Saved entries:
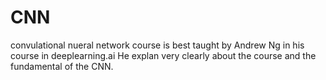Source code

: # CNN
convulational nueral network course is best taught by Andrew Ng in his course in deeplearning.ai
He explan very clearly about the course and the fundamental of the CNN.
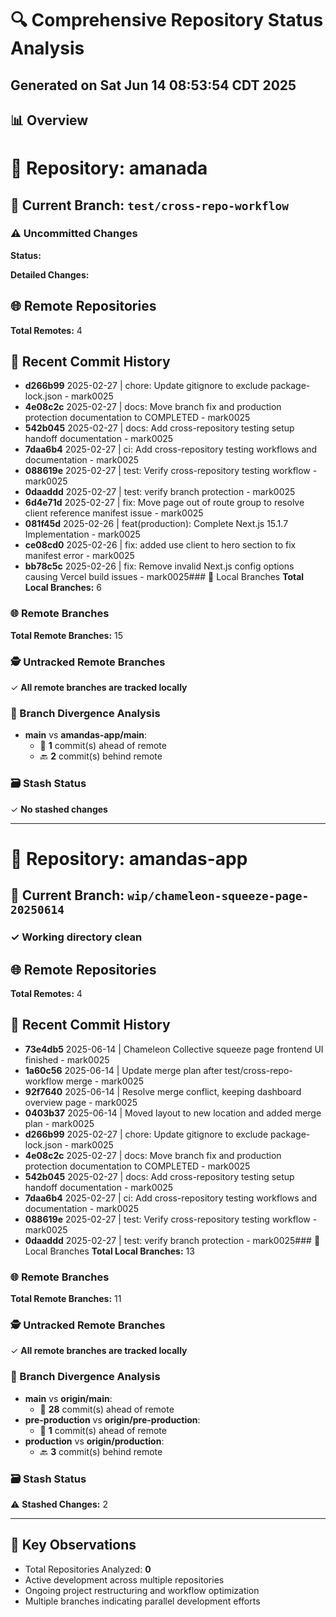 # 🔍 Comprehensive Repository Status Analysis

## Generated on Sat Jun 14 08:53:54 CDT 2025

## 📊 Overview

# 📁 Repository: amanada

## 🌳 Current Branch: `test/cross-repo-workflow`

### ⚠️ Uncommitted Changes

**Status:**

**Detailed Changes:**

## 🌐 Remote Repositories

**Total Remotes:** 4

## 📜 Recent Commit History

- **d266b99** 2025-02-27 | chore: Update gitignore to exclude package-lock.json - mark0025
- **4e08c2c** 2025-02-27 | docs: Move branch fix and production protection documentation to COMPLETED - mark0025
- **542b045** 2025-02-27 | docs: Add cross-repository testing setup handoff documentation - mark0025
- **7daa6b4** 2025-02-27 | ci: Add cross-repository testing workflows and documentation - mark0025
- **088619e** 2025-02-27 | test: Verify cross-repository testing workflow - mark0025
- **0daaddd** 2025-02-27 | test: verify branch protection - mark0025
- **6d4e71d** 2025-02-27 | fix: Move page out of route group to resolve client reference manifest issue - mark0025
- **081f45d** 2025-02-26 | feat(production): Complete Next.js 15.1.7 Implementation - mark0025
- **ce08cd0** 2025-02-26 | fix: added use client to hero section to fix manifest error - mark0025
- **bb78c5c** 2025-02-26 | fix: Remove invalid Next.js config options causing Vercel build issues - mark0025### 🌿 Local Branches
  **Total Local Branches:** 6

### 🌐 Remote Branches

**Total Remote Branches:** 15

### 🕵️ Untracked Remote Branches

✓ **All remote branches are tracked locally**

### 🔀 Branch Divergence Analysis

- **main** vs **amandas-app/main**:
  - 🚀 **1** commit(s) ahead of remote
  - 🔙 **2** commit(s) behind remote

### 🗃️ Stash Status

✓ **No stashed changes**

---

# 📁 Repository: amandas-app

## 🌳 Current Branch: `wip/chameleon-squeeze-page-20250614`

### ✓ Working directory clean

## 🌐 Remote Repositories

**Total Remotes:** 4

## 📜 Recent Commit History

- **73e4db5** 2025-06-14 | Chameleon Collective squeeze page frontend UI finished - mark0025
- **1a60c56** 2025-06-14 | Update merge plan after test/cross-repo-workflow merge - mark0025
- **92f7640** 2025-06-14 | Resolve merge conflict, keeping dashboard overview page - mark0025
- **0403b37** 2025-06-14 | Moved layout to new location and added merge plan - mark0025
- **d266b99** 2025-02-27 | chore: Update gitignore to exclude package-lock.json - mark0025
- **4e08c2c** 2025-02-27 | docs: Move branch fix and production protection documentation to COMPLETED - mark0025
- **542b045** 2025-02-27 | docs: Add cross-repository testing setup handoff documentation - mark0025
- **7daa6b4** 2025-02-27 | ci: Add cross-repository testing workflows and documentation - mark0025
- **088619e** 2025-02-27 | test: Verify cross-repository testing workflow - mark0025
- **0daaddd** 2025-02-27 | test: verify branch protection - mark0025### 🌿 Local Branches
  **Total Local Branches:** 13

### 🌐 Remote Branches

**Total Remote Branches:** 11

### 🕵️ Untracked Remote Branches

✓ **All remote branches are tracked locally**

### 🔀 Branch Divergence Analysis

- **main** vs **origin/main**:
  - 🚀 **28** commit(s) ahead of remote
- **pre-production** vs **origin/pre-production**:
  - 🚀 **1** commit(s) ahead of remote
- **production** vs **origin/production**:
  - 🔙 **3** commit(s) behind remote

### 🗃️ Stash Status

⚠️ **Stashed Changes:** 2

---

## 🚀 Key Observations

- Total Repositories Analyzed: **0**
- Active development across multiple repositories
- Ongoing project restructuring and workflow optimization
- Multiple branches indicating parallel development efforts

> _WORK INSTRUCTION_:
Using the records above, count the lines that hold the string "squeeze", and give back only the result.

> _FINAL ANSWER_:
2